Now the name of his firstborn was Joel; and the name of his second, Abiah: they were judges in Beersheba.
And his sons walked not in his ways, but turned aside after lucre, and took bribes, and perverted judgment.
Then all the elders of Israel gathered themselves together, and came to Samuel unto Ramah,
And said unto him, Behold, thou art old, and thy sons walk not in thy ways: now make us a king to judge us like all the nations.
But the thing displeased Samuel, when they said, Give us a king to judge us. And Samuel prayed unto the LORD.
And the LORD said unto Samuel, Hearken unto the voice of the people in all that they say unto thee: for they have not rejected thee, but they have rejected me, that I should not reign over them.
According to all the works which they have done since the day that I brought them up out of Egypt even unto this day, wherewith they have forsaken me, and served other gods, so do they also unto thee.
Now therefore hearken unto their voice: howbeit yet protest solemnly unto them, and shew them the manner of the king that shall reign over them.
And Samuel told all the words of the LORD unto the people that asked of him a king.
And he said, This will be the manner of the king that shall reign over you: He will take your sons, and appoint them for himself, for his chariots, and to be his horsemen; and some shall run before his chariots.
And he will appoint him captains over thousands, and captains over fifties; and will set them to ear his ground, and to reap his harvest, and to make his instruments of war, and instruments of his chariots.

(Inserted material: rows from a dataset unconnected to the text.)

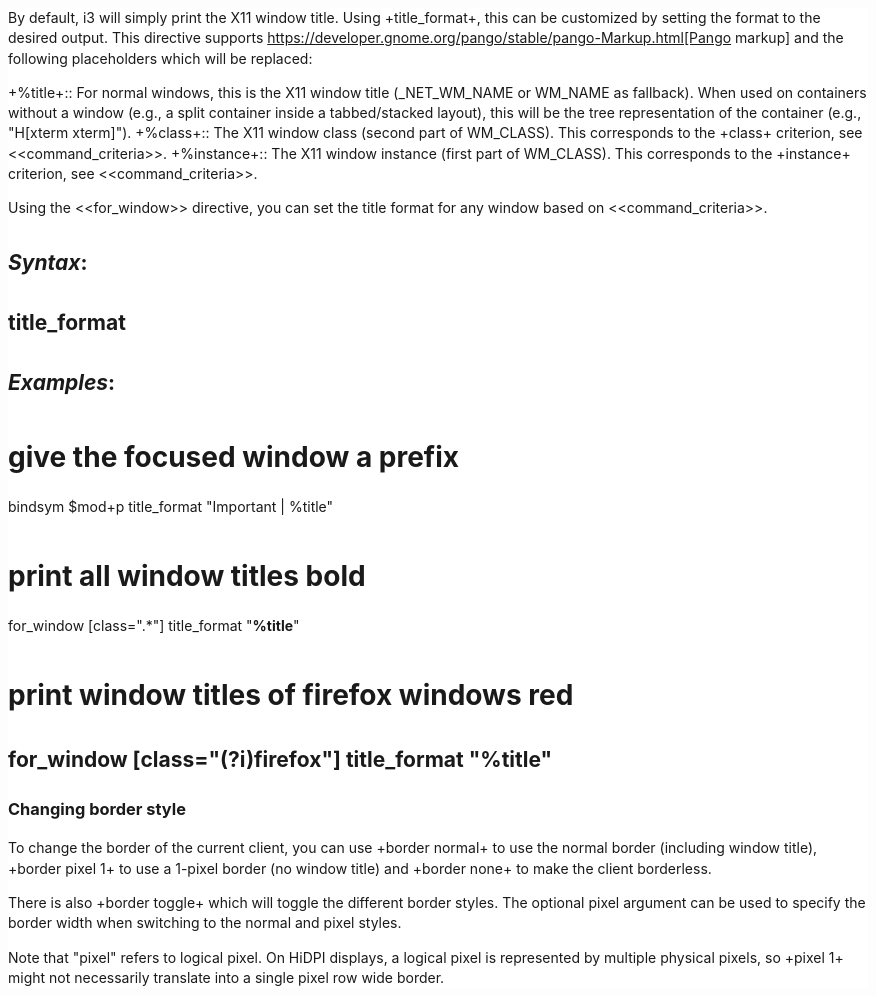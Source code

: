 By default, i3 will simply print the X11 window title. Using +title_format+,
this can be customized by setting the format to the desired output. This
directive supports
https://developer.gnome.org/pango/stable/pango-Markup.html[Pango markup]
and the following placeholders which will be replaced:

+%title+::
    For normal windows, this is the X11 window title (_NET_WM_NAME or WM_NAME
    as fallback). When used on containers without a window (e.g., a split
    container inside a tabbed/stacked layout), this will be the tree
    representation of the container (e.g., "H[xterm xterm]").
+%class+::
    The X11 window class (second part of WM_CLASS). This corresponds to the
    +class+ criterion, see <<command_criteria>>.
+%instance+::
    The X11 window instance (first part of WM_CLASS). This corresponds to the
    +instance+ criterion, see <<command_criteria>>.

Using the <<for_window>> directive, you can set the title format for any window
based on <<command_criteria>>.

*Syntax*:
---------------------
title_format <format>
---------------------

*Examples*:
-------------------------------------------------------------------------------------
# give the focused window a prefix
bindsym $mod+p title_format "Important | %title"

# print all window titles bold
for_window [class=".*"] title_format "<b>%title</b>"

# print window titles of firefox windows red
for_window [class="(?i)firefox"] title_format "<span foreground='red'>%title</span>"
-------------------------------------------------------------------------------------

### Changing border style

To change the border of the current client, you can use +border normal+ to use the normal
border (including window title), +border pixel 1+ to use a 1-pixel border (no window title)
and +border none+ to make the client borderless.

There is also +border toggle+ which will toggle the different border styles. The
optional pixel argument can be used to specify the border width when switching
to the normal and pixel styles.

Note that "pixel" refers to logical pixel. On HiDPI displays, a logical pixel
is represented by multiple physical pixels, so +pixel 1+ might not
necessarily translate into a single pixel row wide border.
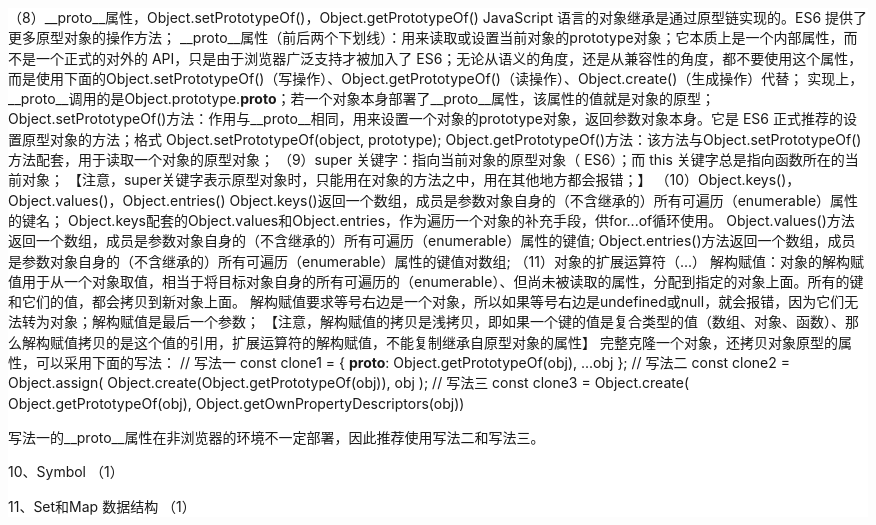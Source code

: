 （8）__proto__属性，Object.setPrototypeOf()，Object.getPrototypeOf()
JavaScript 语言的对象继承是通过原型链实现的。ES6 提供了更多原型对象的操作方法；
__proto__属性（前后两个下划线）：用来读取或设置当前对象的prototype对象；它本质上是一个内部属性，而不是一个正式的对外的 API，只是由于浏览器广泛支持才被加入了 ES6；无论从语义的角度，还是从兼容性的角度，都不要使用这个属性，而是使用下面的Object.setPrototypeOf()（写操作）、Object.getPrototypeOf()（读操作）、Object.create()（生成操作）代替；
实现上，__proto__调用的是Object.prototype.__proto__；若一个对象本身部署了__proto__属性，该属性的值就是对象的原型；
Object.setPrototypeOf()方法：作用与__proto__相同，用来设置一个对象的prototype对象，返回参数对象本身。它是 ES6 正式推荐的设置原型对象的方法；格式    Object.setPrototypeOf(object, prototype);
Object.getPrototypeOf()方法：该方法与Object.setPrototypeOf()方法配套，用于读取一个对象的原型对象；
（9）super 关键字：指向当前对象的原型对象（ ES6）；而 this 关键字总是指向函数所在的当前对象；
【注意，super关键字表示原型对象时，只能用在对象的方法之中，用在其他地方都会报错；】
（10）Object.keys()，Object.values()，Object.entries()
Object.keys()返回一个数组，成员是参数对象自身的（不含继承的）所有可遍历（enumerable）属性的键名；
Object.keys配套的Object.values和Object.entries，作为遍历一个对象的补充手段，供for...of循环使用。
Object.values()方法返回一个数组，成员是参数对象自身的（不含继承的）所有可遍历（enumerable）属性的键值;
Object.entries()方法返回一个数组，成员是参数对象自身的（不含继承的）所有可遍历（enumerable）属性的键值对数组;
（11）对象的扩展运算符（...）
解构赋值：对象的解构赋值用于从一个对象取值，相当于将目标对象自身的所有可遍历的（enumerable）、但尚未被读取的属性，分配到指定的对象上面。所有的键和它们的值，都会拷贝到新对象上面。
解构赋值要求等号右边是一个对象，所以如果等号右边是undefined或null，就会报错，因为它们无法转为对象；解构赋值是最后一个参数；
【注意，解构赋值的拷贝是浅拷贝，即如果一个键的值是复合类型的值（数组、对象、函数）、那么解构赋值拷贝的是这个值的引用，扩展运算符的解构赋值，不能复制继承自原型对象的属性】
完整克隆一个对象，还拷贝对象原型的属性，可以采用下面的写法：
// 写法一
const clone1 = {
__proto__: Object.getPrototypeOf(obj),
...obj
};
// 写法二
const clone2 = Object.assign(
Object.create(Object.getPrototypeOf(obj)),
obj
);
// 写法三
const clone3 = Object.create(
Object.getPrototypeOf(obj),
Object.getOwnPropertyDescriptors(obj))

写法一的__proto__属性在非浏览器的环境不一定部署，因此推荐使用写法二和写法三。


10、Symbol
（1）










11、Set和Map 数据结构
（1）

And he will take your daughters to be confectionaries, and to be cooks, and to be bakers.
And he will take your fields, and your vineyards, and your oliveyards, even the best of them, and give them to his servants.
And he will take the tenth of your seed, and of your vineyards, and give to his officers, and to his servants.
And he will take your menservants, and your maidservants, and your goodliest young men, and your asses, and put them to his work.
He will take the tenth of your sheep: and ye shall be his servants.
And ye shall cry out in that day because of your king which ye shall have chosen you; and the LORD will not hear you in that day.
Nevertheless the people refused to obey the voice of Samuel; and they said, Nay; but we will have a king over us;
That we also may be like all the nations; and that our king may judge us, and go out before us, and fight our battles.
And Samuel heard all the words of the people, and he rehearsed them in the ears of the LORD.
And the LORD said to Samuel, Hearken unto their voice, and make them a king. And Samuel said unto the men of Israel, Go ye every man unto his city.